Always pin module versions. An unpinned registry module pulls the latest, which may contain breaking changes.

Module Composition

Modules call other modules. A root module composes child modules:

# Root module composes infrastructure
module "network" {
  source      = "./modules/network"
  environment = var.environment
}

module "compute" {
  source     = "./modules/compute"
  vpc_id     = module.network.vpc_id
  subnet_ids = module.network.private_subnet_ids
}

module "database" {
  source     = "./modules/database"
  vpc_id     = module.network.vpc_id
  subnet_ids = module.network.database_subnet_ids
}

Keep modules small and focused. A module that creates a VPC, subnets, route tables, NAT gateways, security groups, EC2 instances, and load balancers is too big. Split it.

Providers

Provider Aliases

When you need multiple configurations of the same provider:

provider "aws" {
  region = "us-east-1"
}

provider "aws" {
  alias  = "west"
  region = "us-west-2"
}

# Use the aliased provider
resource "aws_instance" "west_web" {
  provider      = aws.west
  ami           = "ami-0abc123def456789a"
  instance_type = "t3.micro"
}

# Pass to modules
module "dr_vpc" {
  source = "./modules/vpc"
  providers = {
    aws = aws.west
  }
}

Provider Version Constraints

terraform {
  required_version = ">= 1.5.0"

  required_providers {
    aws = {
      source  = "hashicorp/aws"
      version = "~> 5.0"    # >= 5.0, < 6.0
    }
    kubernetes = {
      source  = "hashicorp/kubernetes"
      version = ">= 2.25.0" # Any version >= 2.25.0
    }
  }
}

The .terraform.lock.hcl file records exact versions and hashes. Commit this file. It ensures every operator uses the same provider versions.

# Update lock file after changing version constraints
terraform init -upgrade

Data Sources

Data sources read information from infrastructure without managing it:

# Look up the latest Amazon Linux 2023 AMI
data "aws_ami" "amazon_linux" {
  most_recent = true
  owners      = ["amazon"]

  filter {
    name   = "name"
    values = ["al2023-ami-*-x86_64"]
  }
}

# Look up existing VPC by tag
data "aws_vpc" "existing" {
  filter {
    name   = "tag:Name"
    values = ["production-vpc"]
  }
}

# Use data source values
resource "aws_instance" "web" {
  ami       = data.aws_ami.amazon_linux.id
  subnet_id = data.aws_subnet.existing.id
}

Data sources are evaluated during plan, so they create a dependency on the live infrastructure. If the queried resource doesn't exist, the plan fails.

Lifecycle Rules

Lifecycle meta-arguments control how Terraform handles resource changes:

resource "aws_instance" "web" {
  ami           = var.ami_id
  instance_type = var.instance_type

  lifecycle {
    # Create the new one before destroying the old one
    # Essential for zero-downtime replacements
    create_before_destroy = true

    # Prevent accidental deletion (plan will fail if it tries)
    prevent_destroy = true

    # Ignore changes made outside Terraform
    # Useful when auto-scaling or another process modifies the resource
    ignore_changes = [
      tags["LastModified"],
      instance_type,
    ]

    # Force replacement when another resource changes
    replace_triggered_by = [
      aws_ami_copy.encrypted.id,
    ]
  }
}

create_before_destroy: Critical for load-balanced instances. Without it, Terraform destroys the old resource before creating the new one, causing downtime.

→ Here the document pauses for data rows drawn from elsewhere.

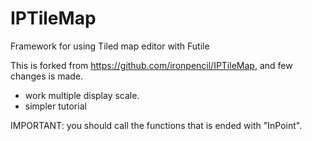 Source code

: IPTileMap
=========

Framework for using Tiled map editor with Futile

This is forked from https://github.com/ironpencil/IPTileMap, and few changes is made.

- work multiple display scale.
- simpler tutorial


IMPORTANT: you should call the functions that is ended with "InPoint".
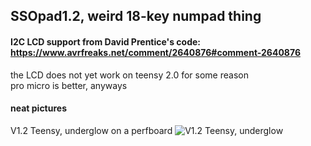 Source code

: ## SSOpad1.2, weird 18-key numpad thing

#### I2C LCD support from David Prentice's code: https://www.avrfreaks.net/comment/2640876#comment-2640876 
the LCD does not yet work on teensy 2.0 for some reason \
pro micro is better, anyways

#### neat pictures
V1.2 Teensy, underglow on a perfboard
![V1.2 Teensy, underglow](https://user-images.githubusercontent.com/33560291/85184022-05ea1000-b243-11ea-93e6-429593b7d0d9.jpg)



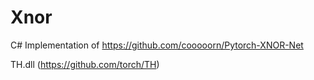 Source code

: # Xnor
C# Implementation of https://github.com/cooooorn/Pytorch-XNOR-Net 

TH.dll (https://github.com/torch/TH)
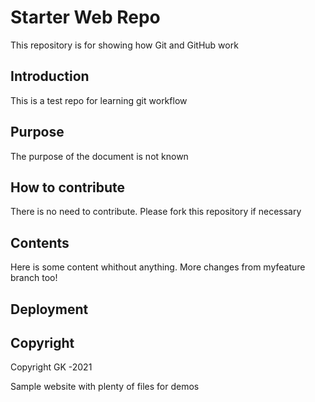 # Starter Web Repo
This repository is for showing how Git and GitHub work

## Introduction
This is a test repo for learning git workflow
## Purpose
The purpose of the document is not known

## How to contribute
There is no need to contribute.
Please fork this repository if necessary
## Contents
Here is some content whithout anything.
More changes from myfeature branch too!

## Deployment

## Copyright
Copyright GK -2021


Sample website with plenty of files for demos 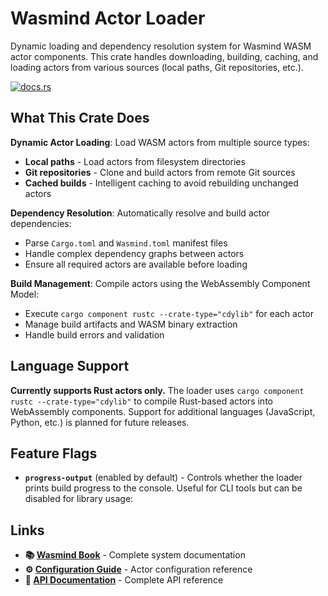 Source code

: # Wasmind Actor Loader

Dynamic loading and dependency resolution system for Wasmind WASM actor components. This crate handles downloading, building, caching, and loading actors from various sources (local paths, Git repositories, etc.).

[![docs.rs](https://docs.rs/Wasmind_actor_loader/badge.svg)](https://docs.rs/Wasmind_actor_loader)

## What This Crate Does

**Dynamic Actor Loading**: Load WASM actors from multiple source types:
- **Local paths** - Load actors from filesystem directories
- **Git repositories** - Clone and build actors from remote Git sources
- **Cached builds** - Intelligent caching to avoid rebuilding unchanged actors

**Dependency Resolution**: Automatically resolve and build actor dependencies:
- Parse `Cargo.toml` and `Wasmind.toml` manifest files
- Handle complex dependency graphs between actors
- Ensure all required actors are available before loading

**Build Management**: Compile actors using the WebAssembly Component Model:
- Execute `cargo component rustc --crate-type="cdylib"` for each actor
- Manage build artifacts and WASM binary extraction
- Handle build errors and validation

## Language Support

**Currently supports Rust actors only.** The loader uses `cargo component rustc --crate-type="cdylib"` to compile Rust-based actors into WebAssembly components. Support for additional languages (JavaScript, Python, etc.) is planned for future releases.

## Feature Flags

- **`progress-output`** (enabled by default) - Controls whether the loader prints build progress to the console. Useful for CLI tools but can be disabled for library usage:

## Links

- **📚 [Wasmind Book](https://silasmarvin.github.io/wasmind/)** - Complete system documentation
- **⚙️ [Configuration Guide](../Wasmind_config/)** - Actor configuration reference
- **📖 [API Documentation](https://docs.rs/Wasmind_actor_loader)** - Complete API reference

prevent_destroy: Safety net for databases, S3 buckets with data, and anything you never want accidentally destroyed. Note: terraform state rm bypasses this.

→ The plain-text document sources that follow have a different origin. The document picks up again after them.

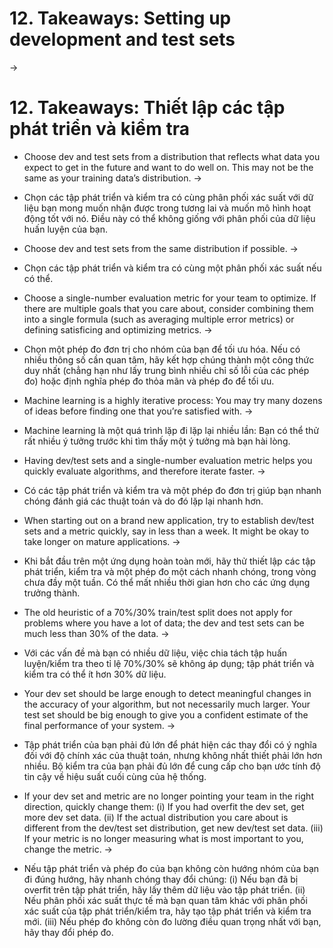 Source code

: # 12. Takeaways: Setting up development and test sets
->
# 12. Takeaways: Thiết lập các tập phát triển và kiểm tra

* Choose dev and test sets from a distribution that reflects what data you expect to get in the future and want to do well on. This may not be the same as your training data’s distribution.
->
* Chọn các tập phát triển và kiểm tra có cùng phân phối xác suất với dữ liệu bạn mong muốn nhận được trong tương lai và muốn mô hình hoạt động tốt với nó. Điều này có thể không giống với phân phối của dữ liệu huấn luyện của bạn.

* Choose dev and test sets from the same distribution if possible.
->
* Chọn các tập phát triển và kiểm tra có cùng một phân phối xác suất nếu có thể.

* Choose a single-number evaluation metric for your team to optimize. If there are multiple goals that you care about, consider combining them into a single formula (such as averaging multiple error metrics) or defining satisficing and optimizing metrics.
->
* Chọn một phép đo đơn trị cho nhóm của bạn để tối ưu hóa. Nếu có nhiều thông số cần quan tâm, hãy kết hợp chúng thành một công thức duy nhất (chẳng hạn như lấy trung bình nhiều chỉ số lỗi của các phép đo) hoặc định nghĩa phép đo thỏa mãn và phép đo để tối ưu.

* Machine learning is a highly iterative process: You may try many dozens of ideas before finding one that you’re satisfied with.
->
* Machine learning là một quá trình lặp đi lặp lại nhiều lần: Bạn có thể thử rất nhiều ý tưởng trước khi tìm thấy một ý tưởng mà bạn hài lòng.

* Having dev/test sets and a single-number evaluation metric helps you quickly evaluate algorithms, and therefore iterate faster.
->
* Có các tập phát triển và kiểm tra và một phép đo đơn trị giúp bạn nhanh chóng đánh giá các thuật toán và do đó lặp lại nhanh hơn.

* When starting out on a brand new application, try to establish dev/test sets and a metric quickly, say in less than a week. It might be okay to take longer on mature applications.
->
* Khi bắt đầu trên một ứng dụng hoàn toàn mới, hãy thử thiết lập các tập phát triển, kiểm tra và một phép đo một cách nhanh chóng, trong vòng chưa đầy một tuần. Có thể  mất nhiều thời gian hơn cho các ứng dụng trưởng thành.

* The old heuristic of a 70%/30% train/test split does not apply for problems where you have a lot of data; the dev and test sets can be much less than 30% of the data.
->
* Với các vấn đề mà bạn có nhiều dữ liệu, việc chia tách tập huấn luyện/kiểm tra theo tỉ lệ 70%/30% sẽ không áp dụng; tập phát triển và kiểm tra có thể ít hơn 30% dữ liệu.

* Your dev set should be large enough to detect meaningful changes in the accuracy of your algorithm, but not necessarily much larger. Your test set should be big enough to give you a confident estimate of the final performance of your system.
->
* Tập phát triển của bạn phải đủ lớn để phát hiện các thay đổi có ý nghĩa đối với độ chính xác của thuật toán, nhưng không nhất thiết phải lớn hơn nhiều. Bộ kiểm tra của bạn phải đủ lớn để cung cấp cho bạn ước tính độ tin cậy về hiệu suất cuối cùng của hệ thống.

* If your dev set and metric are no longer pointing your team in the right direction, quickly change them: (i) If you had overfit the dev set, get more dev set data. (ii) If the actual distribution you care about is different from the dev/test set distribution, get new dev/test set data. (iii) If your metric is no longer measuring what is most important to you, change the metric.
->
* Nếu tập phát triển và phép đo của bạn không còn hướng nhóm của bạn đi đúng hướng, hãy nhanh chóng thay đổi chúng: (i) Nếu bạn đã bị overfit trên tập phát triển, hãy lấy thêm dữ liệu vào tập phát triển. (ii) Nếu phân phối xác suất thực tế mà bạn quan tâm khác với phân phối xác suất của tập phát triển/kiểm tra, hãy tạo tập phát triển và kiểm tra mới. (iii) Nếu phép đo không còn đo lường điều quan trọng nhất với bạn, hãy thay đổi phép đo.
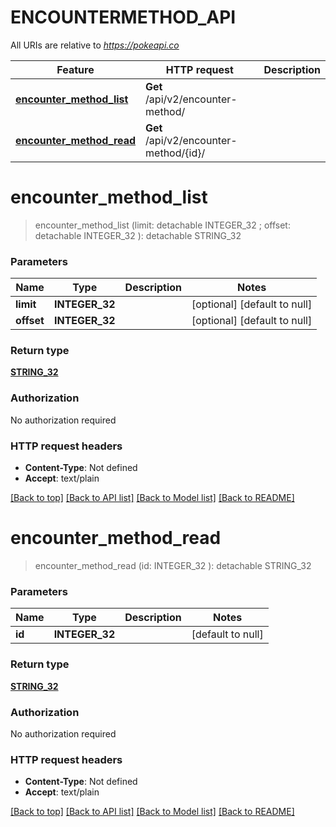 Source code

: # ENCOUNTERMETHOD_API

All URIs are relative to *https://pokeapi.co*

Feature | HTTP request | Description
------------- | ------------- | -------------
[**encounter_method_list**](ENCOUNTERMETHOD_API.md#encounter_method_list) | **Get** /api/v2/encounter-method/ | 
[**encounter_method_read**](ENCOUNTERMETHOD_API.md#encounter_method_read) | **Get** /api/v2/encounter-method/{id}/ | 


# **encounter_method_list**
> encounter_method_list (limit:  detachable INTEGER_32 ; offset:  detachable INTEGER_32 ): detachable STRING_32





### Parameters

Name | Type | Description  | Notes
------------- | ------------- | ------------- | -------------
 **limit** | **INTEGER_32**|  | [optional] [default to null]
 **offset** | **INTEGER_32**|  | [optional] [default to null]

### Return type

[**STRING_32**](STRING_32.md)

### Authorization

No authorization required

### HTTP request headers

 - **Content-Type**: Not defined
 - **Accept**: text/plain

[[Back to top]](#) [[Back to API list]](../README.md#documentation-for-api-endpoints) [[Back to Model list]](../README.md#documentation-for-models) [[Back to README]](../README.md)

# **encounter_method_read**
> encounter_method_read (id: INTEGER_32 ): detachable STRING_32





### Parameters

Name | Type | Description  | Notes
------------- | ------------- | ------------- | -------------
 **id** | **INTEGER_32**|  | [default to null]

### Return type

[**STRING_32**](STRING_32.md)

### Authorization

No authorization required

### HTTP request headers

 - **Content-Type**: Not defined
 - **Accept**: text/plain

[[Back to top]](#) [[Back to API list]](../README.md#documentation-for-api-endpoints) [[Back to Model list]](../README.md#documentation-for-models) [[Back to README]](../README.md)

ignore_changes: Use sparingly. It hides drift, which means your config no longer represents reality. Legitimate uses: auto-scaling group sizes, tags set by external automation.

Dynamic Blocks

When resource blocks contain repeating nested blocks:

variable "ingress_rules" {
  type = list(object({
    port        = number
    protocol    = string
    cidr_blocks = list(string)
    description = string
  }))
  default = [
    { port = 80,  protocol = "tcp", cidr_blocks = ["0.0.0.0/0"], description = "HTTP" },
    { port = 443, protocol = "tcp", cidr_blocks = ["0.0.0.0/0"], description = "HTTPS" },
    { port = 22,  protocol = "tcp", cidr_blocks = ["10.0.0.0/8"], description = "SSH internal" },
  ]
}

resource "aws_security_group" "web" {
  name   = "web-sg"
  vpc_id = aws_vpc.main.id

  dynamic "ingress" {
    for_each = var.ingress_rules
    content {
      from_port   = ingress.value.port
      to_port     = ingress.value.port
      protocol    = ingress.value.protocol
      cidr_blocks = ingress.value.cidr_blocks
      description = ingress.value.description
    }
  }
}

Don't overuse dynamic blocks. If you have one or two static blocks, write them out. Dynamic blocks make the code harder to read.

for_each vs count

count

resource "aws_instance" "web" {
  count         = 3
  ami           = var.ami_id
  instance_type = "t3.micro"

  tags = {
    Name = "web-${count.index}"
  }
}
# Creates: aws_instance.web[0], aws_instance.web[1], aws_instance.web[2]

for_each

resource "aws_instance" "web" {
  for_each      = toset(["app1", "app2", "app3"])
  ami           = var.ami_id
  instance_type = "t3.micro"

  tags = {
    Name = each.key
  }
}
# Creates: aws_instance.web["app1"], aws_instance.web["app2"], aws_instance.web["app3"]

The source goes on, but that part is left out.